ORA-06512: at "SYS.DBMS_SQLTUNE_INTERNAL", line 17379
ORA-06512: at "SYS.DBMS_STATS", line 28451
ORA-06512: at line 1
前一阵子,终于将测试环境升级到了11.2.0.3,自己重复这个测试:
1.建立测试环境:
SQL> @ver
BANNER
--------------------------------------------------------------------------------
Oracle Database 11g Enterprise Edition Release 11.2.0.3.0 - 64bit Production
create table t1 as select rownum id1 ,mod(rownum,2) id2,'test' name from dual connect by level
insert into t1 select rownum+10000 ,3 id2,decode(mod(rownum,2),1,'mmmm',0,'test') from dual connect by level
commit ;
SQL> select id2,name ,count(*) from t1 group by id2,name ;
ID2 NAME COUNT(*)
---------- -------------------- ----------
3 mmmm 50
1 test 5000
0 test 5000
3 test 50
SQL> exec dbms_stats.gather_table_stats(user,'t1',method_opt => 'for all columns size 1');
PL/SQL procedure successfully completed.
SQL> Select * from t1 where id2=3 and name='mmmm';
SQL> @dpc '' ''
PLAN_TABLE_OUTPUT
-------------------------------------------------------------
SQL_ID f6x401mx48a43, child number 0
-------------------------------------
Select * from t1 where id2=3 and name='mmmm'
Plan hash value: 3617692013
--------------------------------------------------------
| Id | Operation | Name | E-Rows | Cost (%CPU)|
--------------------------------------------------------
| 0 | SELECT STATEMENT | | | 10 (100)|
|* 1 | TABLE ACCESS FULL| T1 | 1683 | 10 (0)|
--------------------------------------------------------
Predicate Information (identified by operation id):
---------------------------------------------------
1 - filter(("ID2"=3 AND "NAME"='mmmm'))
--可以发现 E-Rows=1683与实际的50相差很远。
再次执行:
PLAN_TABLE_OUTPUT
-----------------------------------------------------------
SQL_ID f6x401mx48a43, child number 1
-------------------------------------
Select * from t1 where id2=3 and name='mmmm'
Plan hash value: 3617692013
--------------------------------------------------------
| Id | Operation | Name | E-Rows | Cost (%CPU)|
--------------------------------------------------------
| 0 | SELECT STATEMENT | | | 10 (100)|
|* 1 | TABLE ACCESS FULL| T1 | 50 | 10 (0)|
--------------------------------------------------------
Predicate Information (identified by operation id):
---------------------------------------------------
1 - filter(("ID2"=3 AND "NAME"='mmmm'))
Note
-----
- cardinality feedback used for this statement
- Warning: basic plan statistics not available.
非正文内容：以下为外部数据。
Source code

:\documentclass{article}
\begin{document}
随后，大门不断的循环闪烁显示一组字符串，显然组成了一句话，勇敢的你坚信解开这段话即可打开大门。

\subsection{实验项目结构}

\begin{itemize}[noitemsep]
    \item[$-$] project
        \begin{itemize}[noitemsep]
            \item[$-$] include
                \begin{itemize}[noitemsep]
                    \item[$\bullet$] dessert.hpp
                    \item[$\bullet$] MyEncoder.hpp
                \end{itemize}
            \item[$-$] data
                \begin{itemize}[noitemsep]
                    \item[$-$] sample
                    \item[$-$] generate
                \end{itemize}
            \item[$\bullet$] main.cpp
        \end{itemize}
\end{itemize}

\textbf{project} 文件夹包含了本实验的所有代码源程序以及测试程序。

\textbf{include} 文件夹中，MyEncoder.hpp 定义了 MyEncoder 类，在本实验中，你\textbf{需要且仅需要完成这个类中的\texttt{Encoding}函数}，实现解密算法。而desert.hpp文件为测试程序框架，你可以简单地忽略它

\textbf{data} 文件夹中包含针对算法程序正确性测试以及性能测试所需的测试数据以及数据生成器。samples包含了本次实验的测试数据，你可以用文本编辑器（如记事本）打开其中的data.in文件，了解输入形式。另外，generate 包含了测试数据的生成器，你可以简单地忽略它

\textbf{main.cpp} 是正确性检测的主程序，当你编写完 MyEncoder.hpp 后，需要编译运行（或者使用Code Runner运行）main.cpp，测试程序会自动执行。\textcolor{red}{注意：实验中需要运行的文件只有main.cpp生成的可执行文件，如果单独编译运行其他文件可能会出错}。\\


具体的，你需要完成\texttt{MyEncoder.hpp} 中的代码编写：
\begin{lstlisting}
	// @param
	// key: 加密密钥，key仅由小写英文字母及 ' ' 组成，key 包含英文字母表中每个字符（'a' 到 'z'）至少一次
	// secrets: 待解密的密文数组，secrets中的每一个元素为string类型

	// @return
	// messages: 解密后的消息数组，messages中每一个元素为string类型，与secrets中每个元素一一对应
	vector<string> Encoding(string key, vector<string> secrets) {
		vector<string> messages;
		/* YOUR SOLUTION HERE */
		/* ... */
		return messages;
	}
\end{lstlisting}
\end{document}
These are only collected when:
* hint 'gather_plan_statistics' is used for the statement or
* parameter 'statistics_level' is set to 'ALL', at session or system level
25 rows selected.
--可以发现 E-Rows 正确,主要是使用了11G的新特性cardinality feedback。
2.使用dbms_stats.seed_col_usage报:
SQL> exec dbms_stats.seed_col_usage(null,'SCOTT',100);
BEGIN dbms_stats.seed_col_usage(null,'SCOTT',100); END;
*
ERROR at line 1:
ORA-13754: "SQL Tuning Set" "" does not exist for user "SCOTT".
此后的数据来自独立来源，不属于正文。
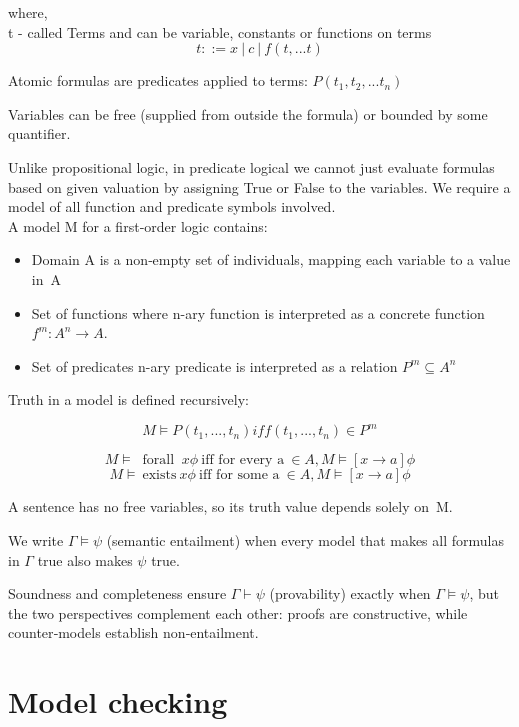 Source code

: where,\\ 
t - called Terms and can be variable, constants or functions on terms  \[ t ::= x\ |\ c\ |\ f(t,...t) \]

Atomic formulas are predicates applied to terms: $P(t_1,t_2,...t_n) $

Variables can be free (supplied from outside the formula) or bounded by some quantifier.

Unlike propositional logic, in predicate logical we cannot just evaluate formulas based on given valuation by assigning True or False to the variables.  
We require a model of all function and predicate symbols involved.\\ 
A model M for a first‑order logic contains: 
\begin{itemize}
    \item Domain A is a non‑empty set of individuals, mapping each variable to a value in A
    \item Set of functions where n-ary function is interpreted as a concrete function $f^m : A^n \rightarrow A$.
    \item Set of predicates n-ary predicate is interpreted as a relation $P^m \subseteq A^n $ 
\end{itemize}

Truth in a model is defined recursively:

\[M \models P(t_1,...,t_n) iff (t_1,...,t_n) \in P^m \]

\[M\models\ \text{ forall }\ x\phi\ \text{iff for every a} \ \in A, M \models [x \rightarrow a ] \phi \]
\[M\models\ \text{exists} \ x\phi \ \text{iff for some a} \  \in A, M \models [x \rightarrow a ] \phi \]

A sentence has no free variables, so its truth value depends solely on M.  

We write $\Gamma\models\psi$ (semantic entailment) when every model that makes all formulas in $\Gamma$ true also makes $\psi $ true. 

Soundness and completeness ensure $\Gamma\vdash\psi$ (provability) exactly when $\Gamma\models\psi$,
but the two perspectives complement each other: proofs are constructive, while counter‑models establish non‑entailment.



\section{Model checking}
ORA-06512: at "SYS.DBMS_SQLTUNE_INTERNAL", line 17617
ORA-06512: at "SYS.DBMS_STATS", line 33396
ORA-06512: at line 1
SQL> exec dbms_stats.seed_col_usage(null,null,100);
PL/SQL procedure successfully completed.
--这样正常!不知道为什么?
--执行以上语句多次:
SQL> Select * from t1 where id2=3 and name='mmmm';
SQL> select dbms_stats.report_col_usage(user,'t1') from dual ;
DBMS_STATS.REPORT_COL_USAGE(USER,'T1')
-----------------------------------------------------------------------------------
LEGEND:
.......
EQ : Used in single table EQuality predicate
RANGE : Used in single table RANGE predicate
LIKE : Used in single table LIKE predicate
NULL : Used in single table is (not) NULL predicate
EQ_JOIN : Used in EQuality JOIN predicate
NONEQ_JOIN : Used in NON EQuality JOIN predicate
FILTER : Used in single table FILTER predicate
JOIN : Used in JOIN predicate
GROUP_BY : Used in GROUP BY expression
...............................................................................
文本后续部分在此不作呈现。